Bird walks and events 2019-2020:

Fall Bird Walks:

Captain Daniel Wright Woods - September 11

Daniel Wright Woods Forest Preserve was named for one of Lake County’s first settlers, Captain Daniel Wright.  DWWFP is located along the Des Plaines River and supports a rich oak and maple woodland.  This preserve has a footbridge over the Des Plaines River which is a great location to see migrating songbirds in spring and fall.  With large stands of maples found at few other places in Lake County, Wright Woods is also a great place to view autumn colors. The walk will be on trails through the woodlands to the footbridge.  There are several other trails into the woodlands and also along a small lake and stream. This preserve is one of Lake County’s best spots for sighting migrating warblers.

The entrance is on Saint Mary’s Road at Everett Road, south of Route 60. We will meet in the main parking area for a 7:30am start. Click here for the eBird Hotspot list of bird species sighted at this preserve. Click here for the eBird checklist of birds seen on the day.

Heron Creek Forest Preserve - September 28

Heron Creek Preserve features a rolling landscape of scenic woodlands, a sedge meadow, open fields, and the Indian Creek Basin which flows through the site.  It offers exceptional wildlife habitat and plant communities.  More than 116 species of birds have been observed, including a resident population of waterfowl and herons. 6 state endangered bird species, Black Tern, Black-crowned Night Heron, Yellow-crowned Night Heron, Osprey, Forster's Tern and 3 state threatened bird species, Brown Creeper, Pied-billed Grebe and Red-shouldered Hawk, have been found in the area.  The walk will be on trails that allow the different habitats to be observed.

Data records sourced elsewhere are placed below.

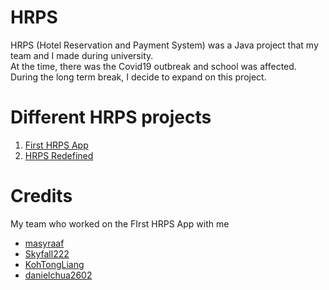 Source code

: # HRPS
HRPS (Hotel Reservation and Payment System) was a Java project that my team and I made during university.  
At the time, there was the Covid19 outbreak and school was affected. During the long term break, I decide to expand on this project.

# Different HRPS projects
1. [First HRPS App](https://github.com/Muhazerin/cz2002-Assignment)  
2. [HRPS Redefined](https://github.com/Muhazerin/HRPS-Redefined)

# Credits
My team who worked on the FIrst HRPS App with me  
* [masyraaf](https://github.com/masyraaf)
* [Skyfall222](https://github.com/Skyfall222)
* [KohTongLiang](https://github.com/KohTongLiang)
* [danielchua2602](https://github.com/danielchua2602)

The entrance is on Old McHenry Road, south of Route 22 adjacent to the Long Grove Park District's Reed Turner Nature Preserve.   We will meet in the parking area off of Old McHenry Road for a 7:30am start. Click here for the eBird Hotspot list of bird species sighted.

Illinois Beach State Park South Unit - October 5

Details to follow of this walk which will be co-hosted by Lake County Audubon Society and Audubon Great Lakes. Meet at the Nature Center Parking Lot for an 8am start. Click here for the eBird Hotspot list of bird species sighted.

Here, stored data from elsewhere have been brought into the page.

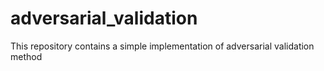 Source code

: # adversarial_validation
This repository contains a simple implementation of adversarial validation method
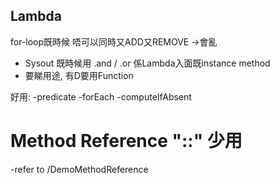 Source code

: ## Lambda

for-loop既時候 唔可以同時又ADD又REMOVE ->會亂

- Sysout 既時候用 .and / .or 係Lambda入面既instance method
- 要睇用途, 有D要用Function

好用:
-predicate
-forEach
-computeIfAbsent

# Method Reference "::" 少用
-refer to /DemoMethodReference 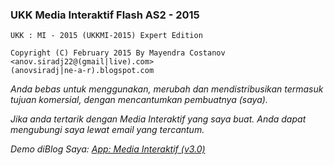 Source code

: ### UKK Media Interaktif Flash AS2 - 2015


    UKK : MI - 2015 (UKKMI-2015) Expert Edition

    Copyright (C) February 2015 By Mayendra Costanov <anov.siradj22@(gmail|live).com>
    (anovsiradj|ne-a-r).blogspot.com

_Anda bebas untuk menggunakan, merubah dan mendistribusikan termasuk tujuan komersial, dengan mencantumkan pembuatnya (saya)._

_Jika anda tertarik dengan Media Interaktif yang saya buat. Anda dapat mengubungi saya lewat email yang tercantum._

*Demo diBlog Saya: [App: Media Interaktif (v3.0)](http://anovsiradj.blogspot.com/)*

Fort Sheridan Forest Preserve - October 19 to celebrate Oaktober and to participate in eBird Global Big Day

Fort Sheridan is a historical site but is also known for its pristine natural areas and excellent lakefront birdwatching. Rolling terrain, mature trees, and ecologically sensitive bluffs and ravines on the Lake Michigan shoreline make a scenic destination. There are 3 scenic observation areas, including a 70-foot overlook of Lake Michigan. Fort Sheridan is located in one of North America’s busiest flyways for migratory birds and is also a Hawkwatch observation site which will be active on our visit. Over 140 species of birds follow the shoreline of Lake Michigan as they migrate north in the spring and south in the fall. Almost 60 other bird species are year-round residents. The Preserve’s ecosystems include ravine, prairie, savanna, lakeshore, and Lake Michigan. They provide diverse habitats for a great variety of wildlife and plant species some not found elsewhere in the region. Our walk will be on trails along the ravine and through the woodland ending at an overlook of the lake and prairie. 

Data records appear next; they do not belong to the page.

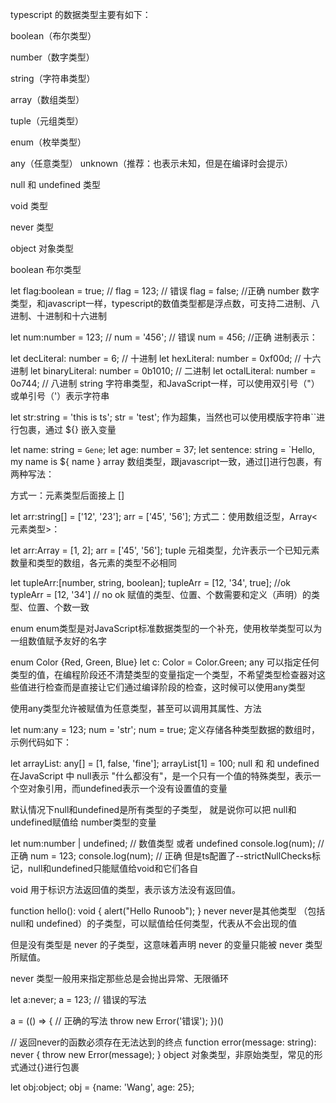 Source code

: typescript 的数据类型主要有如下：

boolean（布尔类型）

number（数字类型）

string（字符串类型）

array（数组类型）

tuple（元组类型）

enum（枚举类型）

any（任意类型） unknown（推荐：也表示未知，但是在编译时会提示）

null 和 undefined 类型

void 类型

never 类型

object 对象类型

boolean
布尔类型

let flag:boolean = true;
// flag = 123; // 错误
flag = false;  //正确
number
数字类型，和javascript一样，typescript的数值类型都是浮点数，可支持二进制、八进制、十进制和十六进制

let num:number = 123;
// num = '456'; // 错误
num = 456;  //正确
进制表示：

let decLiteral: number = 6; // 十进制
let hexLiteral: number = 0xf00d; // 十六进制
let binaryLiteral: number = 0b1010; // 二进制
let octalLiteral: number = 0o744; // 八进制
string
字符串类型，和JavaScript一样，可以使用双引号（"）或单引号（'）表示字符串

let str:string = 'this is ts';
str = 'test';
作为超集，当然也可以使用模版字符串``进行包裹，通过 ${} 嵌入变量

let name: string = `Gene`;
let age: number = 37;
let sentence: string = `Hello, my name is ${ name }
array
数组类型，跟javascript一致，通过[]进行包裹，有两种写法：

方式一：元素类型后面接上 []

 let arr:string[] = ['12', '23'];
 arr = ['45', '56'];
方式二：使用数组泛型，Array<元素类型>：

let arr:Array<number> = [1, 2];
arr = ['45', '56'];
tuple
元祖类型，允许表示一个已知元素数量和类型的数组，各元素的类型不必相同

let tupleArr:[number, string, boolean]; 
tupleArr = [12, '34', true]; //ok
typleArr = [12, '34'] // no ok
赋值的类型、位置、个数需要和定义（声明）的类型、位置、个数一致

enum
enum类型是对JavaScript标准数据类型的一个补充，使用枚举类型可以为一组数值赋予友好的名字

enum Color {Red, Green, Blue}
let c: Color = Color.Green;
any
可以指定任何类型的值，在编程阶段还不清楚类型的变量指定一个类型，不希望类型检查器对这些值进行检查而是直接让它们通过编译阶段的检查，这时候可以使用any类型

使用any类型允许被赋值为任意类型，甚至可以调用其属性、方法

let num:any = 123;
num = 'str';
num = true;
定义存储各种类型数据的数组时，示例代码如下：

let arrayList: any[] = [1, false, 'fine'];
arrayList[1] = 100;
null 和 和 undefined
在JavaScript 中 null表示 "什么都没有"，是一个只有一个值的特殊类型，表示一个空对象引用，而undefined表示一个没有设置值的变量

默认情况下null和undefined是所有类型的子类型， 就是说你可以把 null和 undefined赋值给 number类型的变量

let num:number | undefined; // 数值类型 或者 undefined
console.log(num); // 正确
num = 123;
console.log(num); // 正确
但是ts配置了--strictNullChecks标记，null和undefined只能赋值给void和它们各自

void
用于标识方法返回值的类型，表示该方法没有返回值。

function hello(): void {
    alert("Hello Runoob");
}
never
never是其他类型 （包括null和 undefined）的子类型，可以赋值给任何类型，代表从不会出现的值

但是没有类型是 never 的子类型，这意味着声明 never 的变量只能被 never 类型所赋值。

never 类型一般用来指定那些总是会抛出异常、无限循环

let a:never;
a = 123; // 错误的写法
 
a = (() => { // 正确的写法
  throw new Error('错误');
})()
 
// 返回never的函数必须存在无法达到的终点
function error(message: string): never {
    throw new Error(message);
}
object
对象类型，非原始类型，常见的形式通过{}进行包裹

let obj:object;
obj = {name: 'Wang', age: 25};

The Main entrance is on Gilgare Lane and leads to a new 45-vehicle parking lot.   We will meet in the parking lot.  Fort Sheridan is a great site to sit and observe.  Bring a chair if you would like to sit and observe. Meet for a 7:30am start. Click here for the eBird Hotspot list of the 236 bird species sighted.

Oaktober Event with the David Adler Music and Arts Center - October 20

Lake County Audubon Society, in partnership with the David Adler Music and Arts Center, will continue to support the Chicago Region Trees Initiative by sponsoring an Oaktober Event. The event will be on Sunday, October 20th, from 1-2:30 p.m. It will be held at the Center, 1700 N. Milwaukee Avenue in Libertyville, and will feature two speakers and a short arborist-guided tree walk in the property’s woods.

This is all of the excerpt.